Saved entries:
┌──

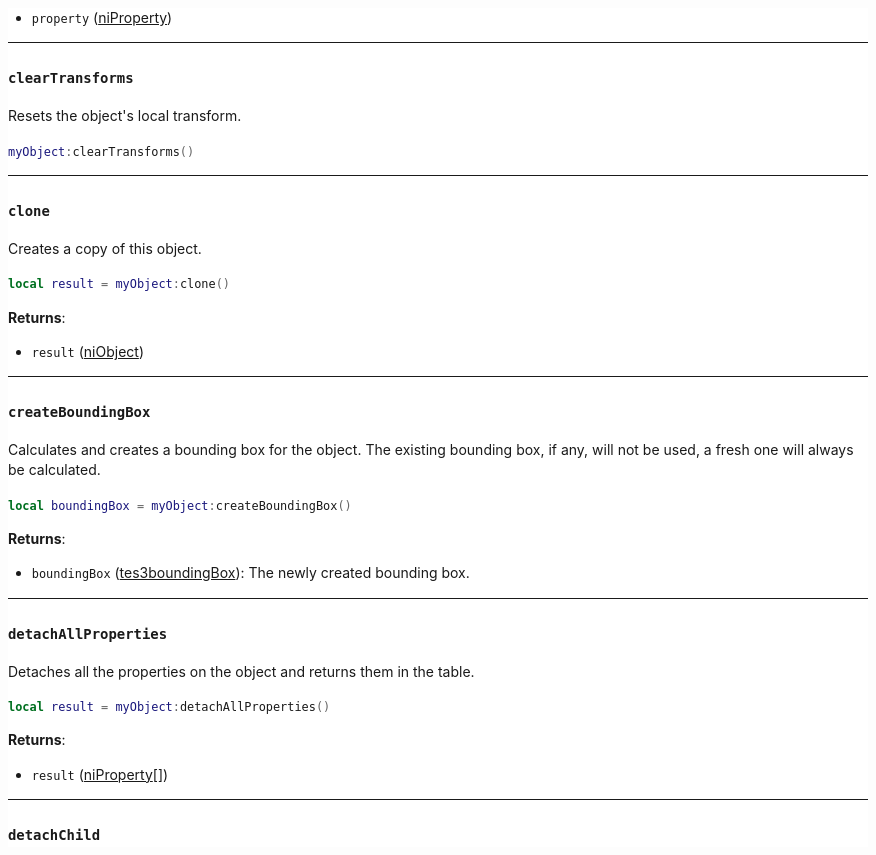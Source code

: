 * `property` ([niProperty](../../types/niProperty))

***

### `clearTransforms`

Resets the object's local transform.

```lua
myObject:clearTransforms()
```

***

### `clone`

Creates a copy of this object.

```lua
local result = myObject:clone()
```

**Returns**:

* `result` ([niObject](../../types/niObject))

***

### `createBoundingBox`

Calculates and creates a bounding box for the object. The existing bounding box, if any, will not be used, a fresh one will always be calculated.

```lua
local boundingBox = myObject:createBoundingBox()
```

**Returns**:

* `boundingBox` ([tes3boundingBox](../../types/tes3boundingBox)): The newly created bounding box.

***

### `detachAllProperties`

Detaches all the properties on the object and returns them in the table.

```lua
local result = myObject:detachAllProperties()
```

**Returns**:

* `result` ([niProperty](../../types/niProperty)[])

***

### `detachChild`
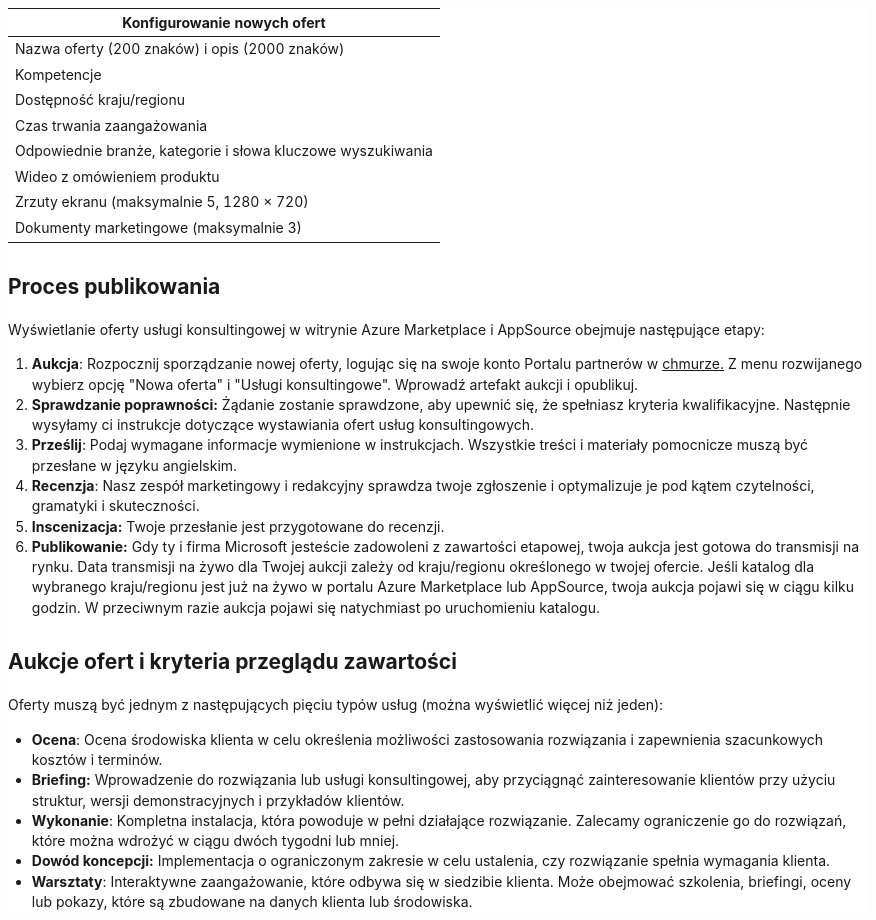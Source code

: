 
|Konfigurowanie nowych ofert  |
|---------|
|Nazwa oferty (200 znaków) i opis (2000 znaków)    |
|Kompetencje     |
|Dostępność kraju/regionu     |
|Czas trwania zaangażowania     |
|Odpowiednie branże, kategorie i słowa kluczowe wyszukiwania     |
|Wideo z omówieniem produktu    |
|Zrzuty ekranu (maksymalnie 5, 1280 &#215; 720)     |
|Dokumenty marketingowe (maksymalnie 3)     |


## <a name="publishing-process"></a>Proces publikowania
Wyświetlanie oferty usługi konsultingowej w witrynie Azure Marketplace i AppSource obejmuje następujące etapy:

1. **Aukcja**: Rozpocznij sporządzanie nowej oferty, logując się na swoje konto Portalu partnerów w [chmurze.](https://cloudpartner.azure.com) Z menu rozwijanego wybierz opcję "Nowa oferta" i "Usługi konsultingowe". Wprowadź artefakt aukcji i opublikuj.
2. **Sprawdzanie poprawności:** Żądanie zostanie sprawdzone, aby upewnić się, że spełniasz kryteria kwalifikacyjne. Następnie wysyłamy ci instrukcje dotyczące wystawiania ofert usług konsultingowych. 
3. **Prześlij**: Podaj wymagane informacje wymienione w instrukcjach. Wszystkie treści i materiały pomocnicze muszą być przesłane w języku angielskim. 
4. **Recenzja**: Nasz zespół marketingowy i redakcyjny sprawdza twoje zgłoszenie i optymalizuje je pod kątem czytelności, gramatyki i skuteczności. 
5. **Inscenizacja:** Twoje przesłanie jest przygotowane do recenzji. 
6. **Publikowanie:** Gdy ty i firma Microsoft jesteście zadowoleni z zawartości etapowej, twoja aukcja jest gotowa do transmisji na rynku. Data transmisji na żywo dla Twojej aukcji zależy od kraju/regionu określonego w twojej ofercie. Jeśli katalog dla wybranego kraju/regionu jest już na żywo w portalu Azure Marketplace lub AppSource, twoja aukcja pojawi się w ciągu kilku godzin. W przeciwnym razie aukcja pojawi się natychmiast po uruchomieniu katalogu.

## <a name="offer-listings-and-content-review-criteria"></a>Aukcje ofert i kryteria przeglądu zawartości
Oferty muszą być jednym z następujących pięciu typów usług (można wyświetlić więcej niż jeden): 

* **Ocena**: Ocena środowiska klienta w celu określenia możliwości zastosowania rozwiązania i zapewnienia szacunkowych kosztów i terminów. 
* **Briefing:** Wprowadzenie do rozwiązania lub usługi konsultingowej, aby przyciągnąć zainteresowanie klientów przy użyciu struktur, wersji demonstracyjnych i przykładów klientów. 
* **Wykonanie**: Kompletna instalacja, która powoduje w pełni działające rozwiązanie. Zalecamy ograniczenie go do rozwiązań, które można wdrożyć w ciągu dwóch tygodni lub mniej. 
* **Dowód koncepcji:** Implementacja o ograniczonym zakresie w celu ustalenia, czy rozwiązanie spełnia wymagania klienta. 
* **Warsztaty**: Interaktywne zaangażowanie, które odbywa się w siedzibie klienta. Może obejmować szkolenia, briefingi, oceny lub pokazy, które są zbudowane na danych klienta lub środowiska.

└──

- _Directions_
Apart from its pictures, the data is to be repeated exactly.

- _Your response_
Source code

: * `property` ([niProperty](../../types/niProperty))

***

### `clearTransforms`

Resets the object's local transform.

```lua
myObject:clearTransforms()
```

***

### `clone`

Creates a copy of this object.

```lua
local result = myObject:clone()
```

**Returns**:

* `result` ([niObject](../../types/niObject))

***

### `createBoundingBox`

Calculates and creates a bounding box for the object. The existing bounding box, if any, will not be used, a fresh one will always be calculated.

```lua
local boundingBox = myObject:createBoundingBox()
```

**Returns**:

* `boundingBox` ([tes3boundingBox](../../types/tes3boundingBox)): The newly created bounding box.

***

### `detachAllProperties`

Detaches all the properties on the object and returns them in the table.

```lua
local result = myObject:detachAllProperties()
```

**Returns**:

* `result` ([niProperty](../../types/niProperty)[])

***

### `detachChild`
Source code

: 
|Konfigurowanie nowych ofert  |
|---------|
|Nazwa oferty (200 znaków) i opis (2000 znaków)    |
|Kompetencje     |
|Dostępność kraju/regionu     |
|Czas trwania zaangażowania     |
|Odpowiednie branże, kategorie i słowa kluczowe wyszukiwania     |
|Wideo z omówieniem produktu    |
|Zrzuty ekranu (maksymalnie 5, 1280 &#215; 720)     |
|Dokumenty marketingowe (maksymalnie 3)     |


## <a name="publishing-process"></a>Proces publikowania
Wyświetlanie oferty usługi konsultingowej w witrynie Azure Marketplace i AppSource obejmuje następujące etapy:

1. **Aukcja**: Rozpocznij sporządzanie nowej oferty, logując się na swoje konto Portalu partnerów w [chmurze.](https://cloudpartner.azure.com) Z menu rozwijanego wybierz opcję "Nowa oferta" i "Usługi konsultingowe". Wprowadź artefakt aukcji i opublikuj.
2. **Sprawdzanie poprawności:** Żądanie zostanie sprawdzone, aby upewnić się, że spełniasz kryteria kwalifikacyjne. Następnie wysyłamy ci instrukcje dotyczące wystawiania ofert usług konsultingowych. 
3. **Prześlij**: Podaj wymagane informacje wymienione w instrukcjach. Wszystkie treści i materiały pomocnicze muszą być przesłane w języku angielskim. 
4. **Recenzja**: Nasz zespół marketingowy i redakcyjny sprawdza twoje zgłoszenie i optymalizuje je pod kątem czytelności, gramatyki i skuteczności. 
5. **Inscenizacja:** Twoje przesłanie jest przygotowane do recenzji. 
6. **Publikowanie:** Gdy ty i firma Microsoft jesteście zadowoleni z zawartości etapowej, twoja aukcja jest gotowa do transmisji na rynku. Data transmisji na żywo dla Twojej aukcji zależy od kraju/regionu określonego w twojej ofercie. Jeśli katalog dla wybranego kraju/regionu jest już na żywo w portalu Azure Marketplace lub AppSource, twoja aukcja pojawi się w ciągu kilku godzin. W przeciwnym razie aukcja pojawi się natychmiast po uruchomieniu katalogu.

## <a name="offer-listings-and-content-review-criteria"></a>Aukcje ofert i kryteria przeglądu zawartości
Oferty muszą być jednym z następujących pięciu typów usług (można wyświetlić więcej niż jeden): 

* **Ocena**: Ocena środowiska klienta w celu określenia możliwości zastosowania rozwiązania i zapewnienia szacunkowych kosztów i terminów. 
* **Briefing:** Wprowadzenie do rozwiązania lub usługi konsultingowej, aby przyciągnąć zainteresowanie klientów przy użyciu struktur, wersji demonstracyjnych i przykładów klientów. 
* **Wykonanie**: Kompletna instalacja, która powoduje w pełni działające rozwiązanie. Zalecamy ograniczenie go do rozwiązań, które można wdrożyć w ciągu dwóch tygodni lub mniej. 
* **Dowód koncepcji:** Implementacja o ograniczonym zakresie w celu ustalenia, czy rozwiązanie spełnia wymagania klienta. 
* **Warsztaty**: Interaktywne zaangażowanie, które odbywa się w siedzibie klienta. Może obejmować szkolenia, briefingi, oceny lub pokazy, które są zbudowane na danych klienta lub środowiska.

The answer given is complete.